Stephen Dubner on Ice Cream and Locally Grown Food

When Freakonomics meets Michael Pollan, the comments fly. The subject is, should everyone grow their own food? Stephen Dubner says, "no". The post attracts many more commenters than they usually get.

Monday, June 09, 2008

Most Thought Provoking Line I Read Today

""It's hard to live here," says Meldin Morales. "The one thing I like about here is the work. . . . Day after day after day: work.""

This is from an article by David Montgomery in today's Wash Post about the "chain emigration" from Ipala, Guatemala to Langley Park, MD. One emigrant found work there years ago, and his relatives, friends and neighbors have followed in his footsteps. It's the sort of emigration I believe some of my ancestors engaged in back in the nineteenth, certainly it's the sort of internal migration that seems to have lead my ancestors to move from York, PA to Geneva, NY.

Presumably Mr. Morales doesn't mean just "work", but work that pays well ($10 an hour, mostly something to do with building or repairing homes). I wonder how many natives would say the thing they like best about America is the work?

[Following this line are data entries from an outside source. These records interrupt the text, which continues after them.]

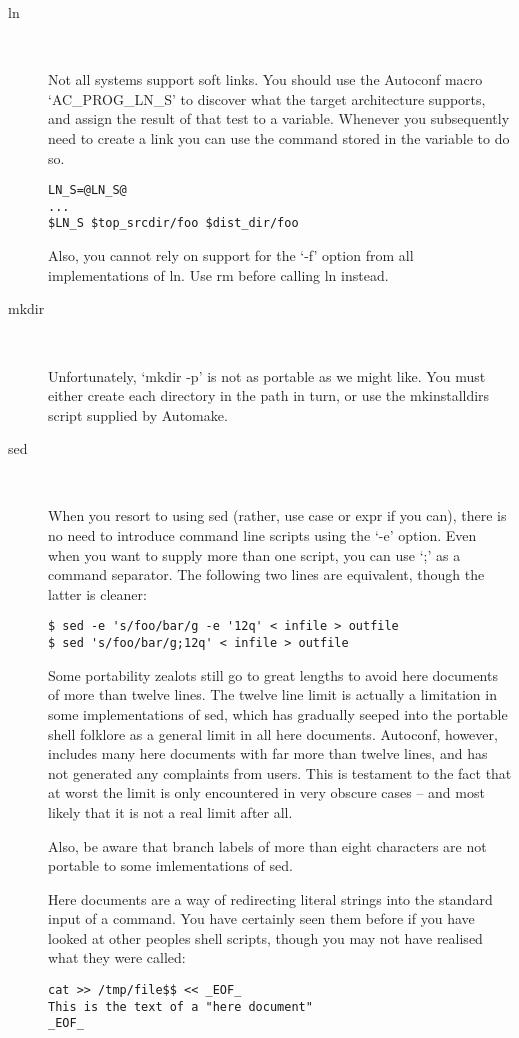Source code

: \begin{description}
\item[ln]
\

Not all systems support soft links. You should use the Autoconf 
macro `AC\_{}PROG\_{}LN\_{}S' to discover what the target architecture 
supports, and assign the result of that test to a variable. Whenever you subsequently need to create a link you can use the command stored in the variable to do so.

\begin{Verbatim}[frame=single]
LN_S=@LN_S@
...
$LN_S $top_srcdir/foo $dist_dir/foo
\end{Verbatim}

    Also, you cannot rely on support for the `-f' option from all implementations of ln. Use rm before calling ln instead.

\item[mkdir]
\

    Unfortunately, `mkdir -p' is not as portable as we might like. You must either create each directory in the path in turn, or use the mkinstalldirs script supplied by Automake.

\item[sed]
\

    When you resort to using sed (rather, use case or expr if you can), there is no need to introduce command line scripts using the `-e' option. Even when you want to supply more than one script, you can use `;' as a command separator. The following two lines are equivalent, though the latter is cleaner:

\begin{Verbatim}[frame=single]
$ sed -e 's/foo/bar/g -e '12q' < infile > outfile
$ sed 's/foo/bar/g;12q' < infile > outfile
\end{Verbatim}

    Some portability zealots still go to great lengths to avoid here documents of more than twelve lines. The twelve line limit is actually a limitation in some implementations of sed, which has gradually seeped into the portable shell folklore as a general limit in all here documents. Autoconf, however, includes many here documents with far more than twelve lines, and has not generated any complaints from users. This is testament to the fact that at worst the limit is only encountered in very obscure cases -- and most likely that it is not a real limit after all.

    Also, be aware that branch labels of more than eight characters are not portable to some imlementations of sed. 

    Here documents are a way of redirecting literal strings into the standard input of a command. You have certainly seen them before if you have looked at other peoples shell scripts, though you may not have realised what they were called:

\begin{Verbatim}[frame=single]
cat >> /tmp/file$$ << _EOF_
This is the text of a "here document"
_EOF_
\end{Verbatim}

\end{description}

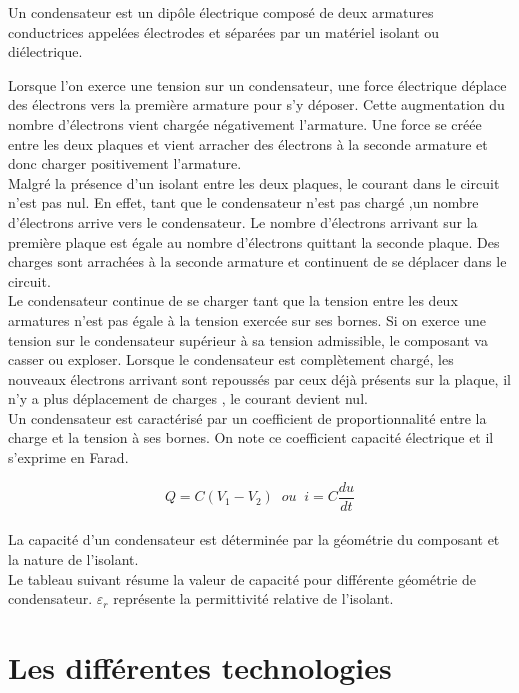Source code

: Un condensateur est un dipôle électrique composé de deux armatures conductrices appelées électrodes et séparées par un matériel isolant ou diélectrique.


Lorsque l'on exerce une tension sur un condensateur, une force électrique déplace des électrons vers la première armature pour s'y déposer. Cette augmentation du nombre d'électrons vient chargée négativement l'armature. Une force se créée entre les deux plaques et vient arracher des électrons à la seconde armature et donc charger positivement l'armature. \\ 

Malgré la présence d'un isolant entre les deux plaques, le courant dans le circuit n'est pas nul. En effet, tant que le condensateur n'est pas chargé ,un nombre d'électrons arrive vers le condensateur. Le nombre d'électrons arrivant sur la première plaque est égale au nombre d'électrons quittant la seconde plaque. Des charges sont arrachées à la seconde armature et continuent de se déplacer dans le circuit.  \\ 

Le condensateur continue de se charger tant que la tension entre les deux armatures n'est pas égale à la tension exercée sur ses bornes. Si on exerce une tension sur le condensateur supérieur à sa tension admissible, le composant va casser ou exploser. Lorsque le condensateur est complètement chargé, les nouveaux électrons arrivant sont repoussés par ceux déjà présents sur la plaque, il n'y a plus déplacement de charges , le courant devient nul. \\

Un condensateur est caractérisé par un coefficient de proportionnalité entre la charge et la tension à ses bornes. On note ce coefficient capacité électrique et il s'exprime en Farad.

$$ Q = C(V_1 - V_2) \;\; ou \;\; i = C \frac{du}{dt}$$ \\

La capacité d'un condensateur est déterminée par la géométrie du composant et la nature de l'isolant. \\

Le tableau suivant résume la valeur de capacité pour différente géométrie de condensateur. $ \varepsilon_r $ représente la permittivité relative de l'isolant.\\


\chapter{Les différentes technologies}

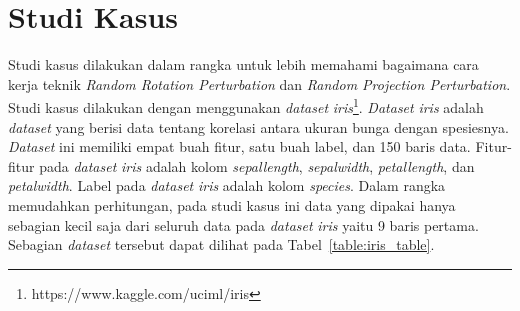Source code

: \section{Studi Kasus}
\label{sec:studi-kasus}

Studi kasus dilakukan dalam rangka untuk lebih memahami bagaimana cara kerja teknik \textit{Random Rotation Perturbation} dan \textit{Random Projection Perturbation}. Studi kasus dilakukan dengan menggunakan \textit{dataset} \textit{iris}\footnote{https://www.kaggle.com/uciml/iris}. \textit{Dataset} \textit{iris} adalah \textit{dataset} yang berisi data tentang korelasi antara ukuran bunga dengan spesiesnya. \textit{Dataset} ini memiliki empat buah fitur, satu buah label, dan 150 baris data. Fitur-fitur pada \textit{dataset} \textit{iris} adalah kolom \textit{sepal\textunderscore length}, \textit{sepal\textunderscore width}, \textit{petal\textunderscore length}, dan \textit{petal\textunderscore width}. Label pada \textit{dataset} \textit{iris} adalah kolom \textit{species}. Dalam rangka memudahkan perhitungan, pada studi kasus ini data yang dipakai hanya sebagian kecil saja dari seluruh data pada \textit{dataset} \textit{iris} yaitu 9 baris pertama. Sebagian \textit{dataset} tersebut dapat dilihat pada Tabel~\ref{table:iris_table}.

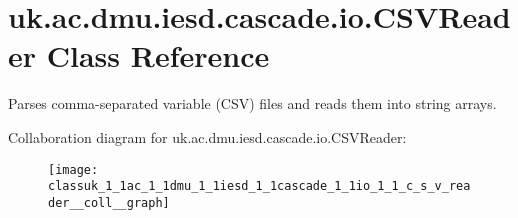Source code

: \hypertarget{classuk_1_1ac_1_1dmu_1_1iesd_1_1cascade_1_1io_1_1_c_s_v_reader}{\section{uk.\-ac.\-dmu.\-iesd.\-cascade.\-io.\-C\-S\-V\-Reader Class Reference}
\label{classuk_1_1ac_1_1dmu_1_1iesd_1_1cascade_1_1io_1_1_c_s_v_reader}
}


Parses comma-\/separated variable (C\-S\-V) files and reads them into string arrays.  




Collaboration diagram for uk.\-ac.\-dmu.\-iesd.\-cascade.\-io.\-C\-S\-V\-Reader\-:\nopagebreak
\begin{figure}[H]
\begin{center}
\leavevmode
\texttt{[image: classuk\_1\_1ac\_1\_1dmu\_1\_1iesd\_1\_1cascade\_1\_1io\_1\_1\_c\_s\_v\_reader\_\_coll\_\_graph]}
\end{center}
\end{figure}
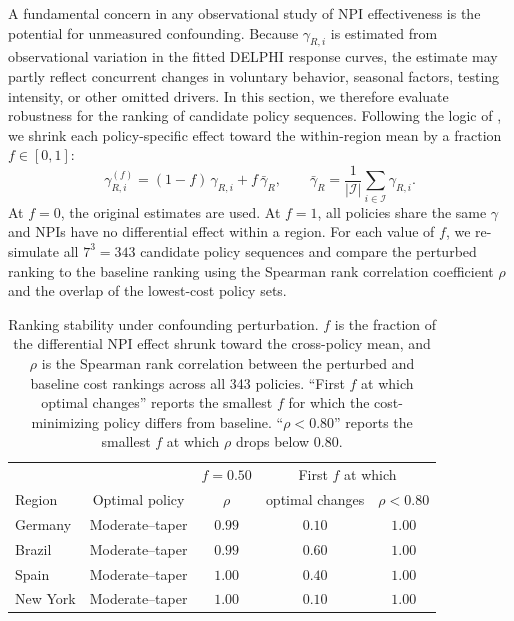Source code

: \documentclass[msom,blindrev]{informs3} %
\newcommand{\rev}[1]{{\color{blue}#1}}
\begin{document}
\begin{APPENDICES}
{\color{blue}
A fundamental concern in any observational study of NPI effectiveness is the potential for unmeasured confounding. Because $\gamma_{R,i}$ is estimated from observational variation in the fitted DELPHI response curves, the estimate may partly reflect concurrent changes in voluntary behavior, seasonal factors, testing intensity, or other omitted drivers. In this section, we therefore evaluate robustness for the ranking of candidate policy sequences. Following the logic of , we shrink each policy-specific effect toward the within-region mean by a fraction $f \in [0,1]$:
\begin{equation}
    \gamma_{R,i}^{(f)} = (1-f)\,\gamma_{R,i} + f\,\bar{\gamma}_R, \qquad \bar{\gamma}_R = \frac{1}{|\mathcal{I}|}\sum_{i\in\mathcal{I}} \gamma_{R,i}. \label{eq:confounding_blend}
\end{equation}
At $f=0$, the original estimates are used. At $f=1$, all policies share the same $\gamma$ and NPIs have no differential effect within a region. For each value of $f$, we re-simulate all $7^3=343$ candidate policy sequences and compare the perturbed ranking to the baseline ranking using the Spearman rank correlation coefficient $\rho$ and the overlap of the lowest-cost policy sets.
}

\begin{table}[htbp!]
\centering
{\color{blue}
\begin{tabular}{|l|c|c|c|c|}
\hline
& & $f=0.50$ & \multicolumn{2}{c|}{First $f$ at which} \\
Region & Optimal policy & $\rho$ & optimal changes & $\rho < 0.80$ \\\hline
Germany & Moderate--taper & $0.99$ & $0.10$ & $1.00$ \\
Brazil  & Moderate--taper & $0.99$ & $0.60$ & $1.00$ \\
Spain   & Moderate--taper & $1.00$ & $0.40$ & $1.00$ \\
New York & Moderate--taper & $1.00$ & $0.10$ & $1.00$ \\\hline
\end{tabular}
}
\caption{\rev{Ranking stability under confounding perturbation. $f$ is the fraction of the differential NPI effect shrunk toward the cross-policy mean, and $\rho$ is the Spearman rank correlation between the perturbed and baseline cost rankings across all 343 policies. ``First $f$ at which optimal changes'' reports the smallest $f$ for which the cost-minimizing policy differs from baseline. ``$\rho < 0.80$'' reports the smallest $f$ at which $\rho$ drops below $0.80$.}}
\label{tab:ranking_stability}
\end{table}


\end{APPENDICES}
\end{document}
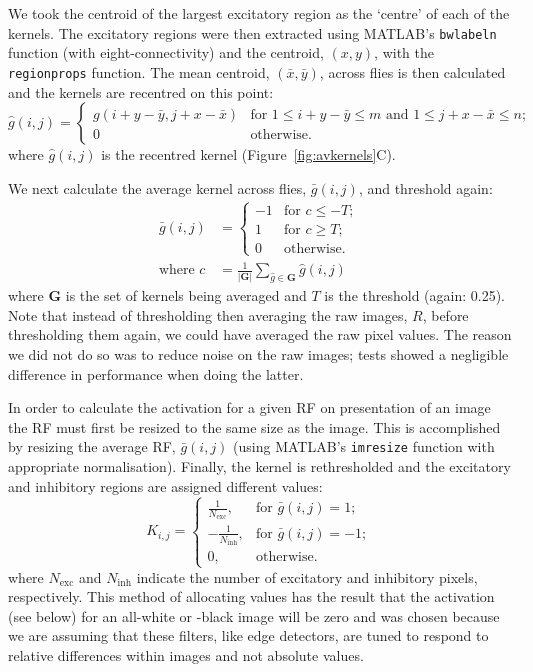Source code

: \documentclass[10pt]{article}
\newcommand{\Matlab}{MATLAB}
\begin{document}
We took the centroid of the largest excitatory region as the `centre' of each of the kernels.
The excitatory regions were then extracted using \Matlab's \texttt{bwlabeln} function (with eight-connectivity) and the centroid, $(x,y)$, with the \texttt{regionprops} function.
The mean centroid, $(\bar{x},\bar{y})$, across flies is then calculated and the kernels are recentred on this point:
$$
\hat{g}(i,j) = \left\{ \begin{array}{ll} g(i+y-\bar{y},j+x-\bar{x}) & \mbox{for } 1\le i+y-\bar{y}\le m \mbox{ and } 1\le j+x-\bar{x}\le n;\\
0 & \mbox{otherwise.} \end{array} \right.
$$
where $\hat{g}(i,j)$ is the recentred kernel (Figure~\ref{fig:avkernels}C).

We next calculate the average kernel across flies, $\bar{g}(i,j)$, and threshold again:
\begin{align*}
\bar{g}(i,j) &= \left\{ \begin{array}{rl}
-1 & \mbox{for } c \le -T; \\
1 & \mbox{for } c \ge T; \\
0 & \mbox{otherwise.} 
\end{array} \right. \\
\mbox{where } c &= \frac{1}{|\mathbf{G}|}\sum\limits_{\hat{g} \in \mathbf{G}} \hat{g}(i,j)
\end{align*}
where $\mathbf{G}$ is the set of kernels being averaged and $T$ is the threshold (again: 0.25). Note that instead of thresholding then averaging the raw images, $R$, before thresholding them again, we could have averaged the raw pixel values. The reason we did not do so was to reduce noise on the raw images; tests showed a negligible difference in performance when doing the latter.

In order to calculate the activation for a given RF on presentation of an image the RF must first be resized to the same size as the image.
This is accomplished by resizing the average RF, $\bar{g}(i,j)$ (using \Matlab's \texttt{imresize} function with appropriate normalisation).
Finally, the kernel is rethresholded and the excitatory and inhibitory regions are assigned different values:
$$
K_{i,j} = \left\{
\begin{array}{rl}
\frac{1}{N_\mathrm{exc}}, & \mbox{for } \bar{g}(i,j) = 1; \\
-\frac{1}{N_\mathrm{inh}}, & \mbox{for } \bar{g}(i,j) = -1; \\
0, & \mbox{otherwise.}
\end{array}
\right.
$$
where $N_\mathrm{exc}$ and $N_\mathrm{inh}$ indicate the number of excitatory and inhibitory pixels, respectively.
This method of allocating values has the result that the activation (see below) for an all-white or -black image will be zero and was chosen because we are assuming that these filters, like edge detectors, are tuned to respond to relative differences within images and not absolute values.
\end{document}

A Life in Agriculture--What's the Future

Erin writes of her childhood, and her children, at "Raising Country Kids". While she has memories of her past, written better than I ever could, it seems even in Montana modernity has struck:
"Times are different now. It seems that kids are so overscheduled in the summer that they can hardly call summertime a vacation. My children are ages ten, seven, five, and two, and still we spend nine weeks of the summer in organized activities of some sort. I realize now that I will have to be cautious to ensure that my children do not perpetuate the problem of young people becoming disengaged from agriculture. After all, they won’t learn to love it unless they experience it, and summer is a perfect time to do just that."
I don't know. I really don't. "Engaged in agriculture" can mean ranching or farming--that presumably would give her children (and grandchildren) what she values. But when there's only one ranch or farm to inherit, it's hard for everyone to continue in agriculture. And why does she value it. Was it the unscheduled dreamy summers, full of work and time to read and dream? If her kids have nine weeks of organized activities, what would her grandkids have? As life gets more and more competitive, will parents have to preserve their children's options or, as with the Amish, limit their options (i.e., no school after 8th grade).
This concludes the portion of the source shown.